*Assignment*
Nothing outside the range below should be printed. Output exactly the lines from the line with "I focus on WoW" to the line with "4. 🗣 Commented", both included.
BEGIN
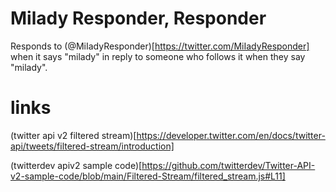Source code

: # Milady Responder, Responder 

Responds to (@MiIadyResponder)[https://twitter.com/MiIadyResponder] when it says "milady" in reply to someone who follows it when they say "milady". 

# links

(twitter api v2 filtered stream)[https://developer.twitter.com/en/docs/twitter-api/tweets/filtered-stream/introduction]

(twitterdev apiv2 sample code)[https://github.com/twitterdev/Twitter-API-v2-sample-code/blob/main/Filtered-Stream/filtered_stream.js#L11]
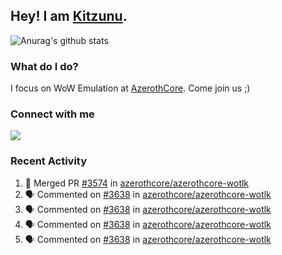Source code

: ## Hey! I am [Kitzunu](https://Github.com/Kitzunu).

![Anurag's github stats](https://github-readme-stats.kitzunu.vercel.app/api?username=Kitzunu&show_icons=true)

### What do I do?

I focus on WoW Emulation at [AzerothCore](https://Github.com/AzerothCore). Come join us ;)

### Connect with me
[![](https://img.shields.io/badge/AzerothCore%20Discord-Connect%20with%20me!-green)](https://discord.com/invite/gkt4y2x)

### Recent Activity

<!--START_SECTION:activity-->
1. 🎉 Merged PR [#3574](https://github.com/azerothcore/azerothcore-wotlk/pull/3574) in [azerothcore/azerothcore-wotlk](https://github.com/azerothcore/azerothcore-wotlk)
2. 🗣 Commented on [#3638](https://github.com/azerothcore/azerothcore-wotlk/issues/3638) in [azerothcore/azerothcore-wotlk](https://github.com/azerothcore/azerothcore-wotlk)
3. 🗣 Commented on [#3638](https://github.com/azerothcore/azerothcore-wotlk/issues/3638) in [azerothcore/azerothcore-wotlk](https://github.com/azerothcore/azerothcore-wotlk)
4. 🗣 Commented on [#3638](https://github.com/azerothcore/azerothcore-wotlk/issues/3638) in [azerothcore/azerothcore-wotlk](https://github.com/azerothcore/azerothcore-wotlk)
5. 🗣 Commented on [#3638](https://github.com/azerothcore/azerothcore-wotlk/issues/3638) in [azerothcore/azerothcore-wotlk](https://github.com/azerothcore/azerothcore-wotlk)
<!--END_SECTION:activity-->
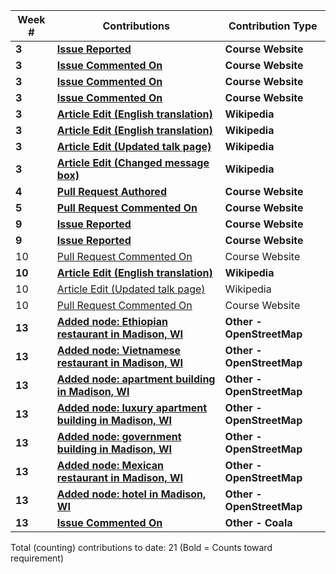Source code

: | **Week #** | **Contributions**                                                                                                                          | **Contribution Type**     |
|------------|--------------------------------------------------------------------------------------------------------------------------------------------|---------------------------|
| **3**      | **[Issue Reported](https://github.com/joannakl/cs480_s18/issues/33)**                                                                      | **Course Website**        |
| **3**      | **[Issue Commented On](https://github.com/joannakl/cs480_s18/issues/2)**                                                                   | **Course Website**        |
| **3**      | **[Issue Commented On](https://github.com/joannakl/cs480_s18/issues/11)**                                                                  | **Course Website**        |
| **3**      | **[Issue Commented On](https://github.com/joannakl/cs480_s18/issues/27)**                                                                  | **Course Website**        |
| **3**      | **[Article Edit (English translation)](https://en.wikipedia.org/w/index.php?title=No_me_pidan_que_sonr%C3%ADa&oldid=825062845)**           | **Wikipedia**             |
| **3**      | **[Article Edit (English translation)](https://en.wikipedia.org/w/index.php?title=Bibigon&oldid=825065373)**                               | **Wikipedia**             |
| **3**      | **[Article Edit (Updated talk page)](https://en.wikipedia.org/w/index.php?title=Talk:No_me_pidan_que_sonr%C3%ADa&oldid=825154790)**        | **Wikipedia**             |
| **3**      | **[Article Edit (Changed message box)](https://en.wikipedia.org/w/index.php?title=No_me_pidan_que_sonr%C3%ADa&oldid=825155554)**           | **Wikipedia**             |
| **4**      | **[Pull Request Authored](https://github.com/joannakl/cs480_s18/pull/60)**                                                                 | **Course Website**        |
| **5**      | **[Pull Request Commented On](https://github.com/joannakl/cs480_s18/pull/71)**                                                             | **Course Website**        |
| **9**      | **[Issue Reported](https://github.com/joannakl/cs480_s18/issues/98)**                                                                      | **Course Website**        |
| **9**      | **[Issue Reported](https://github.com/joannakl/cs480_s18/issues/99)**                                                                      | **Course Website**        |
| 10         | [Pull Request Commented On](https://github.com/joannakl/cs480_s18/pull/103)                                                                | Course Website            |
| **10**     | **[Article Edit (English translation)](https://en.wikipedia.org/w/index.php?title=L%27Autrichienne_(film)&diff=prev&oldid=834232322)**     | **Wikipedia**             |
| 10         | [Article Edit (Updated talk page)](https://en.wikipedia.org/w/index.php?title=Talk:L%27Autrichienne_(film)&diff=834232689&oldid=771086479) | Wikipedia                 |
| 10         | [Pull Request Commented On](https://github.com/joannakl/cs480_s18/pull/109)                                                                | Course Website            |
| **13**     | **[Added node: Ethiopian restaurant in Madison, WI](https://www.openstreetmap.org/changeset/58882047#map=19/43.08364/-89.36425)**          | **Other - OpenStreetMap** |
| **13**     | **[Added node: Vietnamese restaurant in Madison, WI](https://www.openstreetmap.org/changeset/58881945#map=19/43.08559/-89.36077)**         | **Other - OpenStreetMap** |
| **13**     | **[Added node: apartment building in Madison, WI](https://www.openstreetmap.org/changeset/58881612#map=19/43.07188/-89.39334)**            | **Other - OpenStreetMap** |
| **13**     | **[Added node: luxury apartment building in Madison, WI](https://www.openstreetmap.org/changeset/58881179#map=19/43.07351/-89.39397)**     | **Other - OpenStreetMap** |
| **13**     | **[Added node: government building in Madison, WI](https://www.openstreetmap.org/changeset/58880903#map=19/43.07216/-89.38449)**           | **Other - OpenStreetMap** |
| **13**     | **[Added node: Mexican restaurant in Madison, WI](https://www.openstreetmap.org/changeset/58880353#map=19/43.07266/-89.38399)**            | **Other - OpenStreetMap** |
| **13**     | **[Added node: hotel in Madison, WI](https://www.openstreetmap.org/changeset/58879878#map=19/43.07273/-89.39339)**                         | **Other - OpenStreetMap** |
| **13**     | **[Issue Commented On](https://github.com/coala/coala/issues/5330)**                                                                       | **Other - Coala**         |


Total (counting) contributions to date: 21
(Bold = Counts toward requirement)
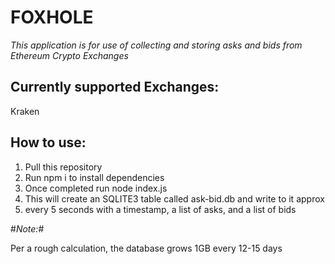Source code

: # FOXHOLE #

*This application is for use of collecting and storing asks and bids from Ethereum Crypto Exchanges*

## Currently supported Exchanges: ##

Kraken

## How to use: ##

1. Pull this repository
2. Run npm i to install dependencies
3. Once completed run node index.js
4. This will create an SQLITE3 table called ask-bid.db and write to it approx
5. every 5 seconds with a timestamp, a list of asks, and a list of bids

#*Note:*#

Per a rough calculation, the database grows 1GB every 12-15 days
END
*Response to this task*
I focus on WoW Emulation at [AzerothCore](https://Github.com/AzerothCore). Come join us ;)

### Connect with me
[![](https://img.shields.io/badge/AzerothCore%20Discord-Connect%20with%20me!-green)](https://discord.com/invite/gkt4y2x)

### Recent Activity

<!--START_SECTION:activity-->
1. 🎉 Merged PR [#3574](https://github.com/azerothcore/azerothcore-wotlk/pull/3574) in [azerothcore/azerothcore-wotlk](https://github.com/azerothcore/azerothcore-wotlk)
2. 🗣 Commented on [#3638](https://github.com/azerothcore/azerothcore-wotlk/issues/3638) in [azerothcore/azerothcore-wotlk](https://github.com/azerothcore/azerothcore-wotlk)
3. 🗣 Commented on [#3638](https://github.com/azerothcore/azerothcore-wotlk/issues/3638) in [azerothcore/azerothcore-wotlk](https://github.com/azerothcore/azerothcore-wotlk)
4. 🗣 Commented on [#3638](https://github.com/azerothcore/azerothcore-wotlk/issues/3638) in [azerothcore/azerothcore-wotlk](https://github.com/azerothcore/azerothcore-wotlk)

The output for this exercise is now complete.